• _Your task_: Read the listing below and copy out each line where the word "information" occurs.
[Data — start]
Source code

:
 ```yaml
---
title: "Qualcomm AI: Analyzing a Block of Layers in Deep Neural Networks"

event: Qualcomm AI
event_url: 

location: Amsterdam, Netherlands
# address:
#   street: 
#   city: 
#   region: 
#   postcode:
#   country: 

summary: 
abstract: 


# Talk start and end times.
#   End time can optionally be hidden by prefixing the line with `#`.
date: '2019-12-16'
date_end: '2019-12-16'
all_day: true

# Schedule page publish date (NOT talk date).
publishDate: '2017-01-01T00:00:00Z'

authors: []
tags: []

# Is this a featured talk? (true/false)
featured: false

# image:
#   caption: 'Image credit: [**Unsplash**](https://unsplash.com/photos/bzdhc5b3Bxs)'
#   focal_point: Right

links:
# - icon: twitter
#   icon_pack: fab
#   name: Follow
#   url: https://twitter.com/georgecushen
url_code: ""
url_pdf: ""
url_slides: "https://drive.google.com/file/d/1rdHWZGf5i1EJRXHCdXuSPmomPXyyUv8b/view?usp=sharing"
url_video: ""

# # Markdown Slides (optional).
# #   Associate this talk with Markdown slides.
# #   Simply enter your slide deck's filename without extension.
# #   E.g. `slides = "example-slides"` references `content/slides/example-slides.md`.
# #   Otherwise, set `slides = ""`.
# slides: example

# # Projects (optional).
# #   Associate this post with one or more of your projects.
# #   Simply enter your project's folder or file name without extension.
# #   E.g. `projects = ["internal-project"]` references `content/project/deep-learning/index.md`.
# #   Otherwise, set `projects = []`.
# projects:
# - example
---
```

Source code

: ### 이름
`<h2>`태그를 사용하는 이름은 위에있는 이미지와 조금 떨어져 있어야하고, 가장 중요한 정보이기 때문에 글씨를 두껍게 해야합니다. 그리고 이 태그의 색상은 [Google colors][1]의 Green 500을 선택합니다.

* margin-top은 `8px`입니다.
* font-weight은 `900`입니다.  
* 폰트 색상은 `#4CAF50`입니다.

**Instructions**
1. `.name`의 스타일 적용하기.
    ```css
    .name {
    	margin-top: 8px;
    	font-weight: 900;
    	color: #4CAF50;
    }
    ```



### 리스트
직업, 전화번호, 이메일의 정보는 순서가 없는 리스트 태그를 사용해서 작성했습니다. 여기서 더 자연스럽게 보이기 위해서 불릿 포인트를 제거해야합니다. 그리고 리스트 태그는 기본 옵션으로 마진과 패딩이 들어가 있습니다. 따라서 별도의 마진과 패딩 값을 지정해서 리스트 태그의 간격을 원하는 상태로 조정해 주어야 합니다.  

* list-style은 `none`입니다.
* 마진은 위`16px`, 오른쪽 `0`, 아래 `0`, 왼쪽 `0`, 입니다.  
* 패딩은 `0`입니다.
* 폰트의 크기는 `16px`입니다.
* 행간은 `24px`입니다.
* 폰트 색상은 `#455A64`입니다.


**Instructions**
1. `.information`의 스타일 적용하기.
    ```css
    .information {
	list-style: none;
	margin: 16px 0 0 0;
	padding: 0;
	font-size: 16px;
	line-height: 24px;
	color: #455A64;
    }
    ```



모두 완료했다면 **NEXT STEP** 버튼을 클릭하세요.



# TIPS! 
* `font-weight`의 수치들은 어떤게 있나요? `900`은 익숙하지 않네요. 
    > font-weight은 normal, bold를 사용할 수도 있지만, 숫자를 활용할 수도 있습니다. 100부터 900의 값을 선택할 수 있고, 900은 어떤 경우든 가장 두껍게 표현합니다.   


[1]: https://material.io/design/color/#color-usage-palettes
[Data — finish]
• _Task response_:
1. `.information`의 스타일 적용하기.
    .information {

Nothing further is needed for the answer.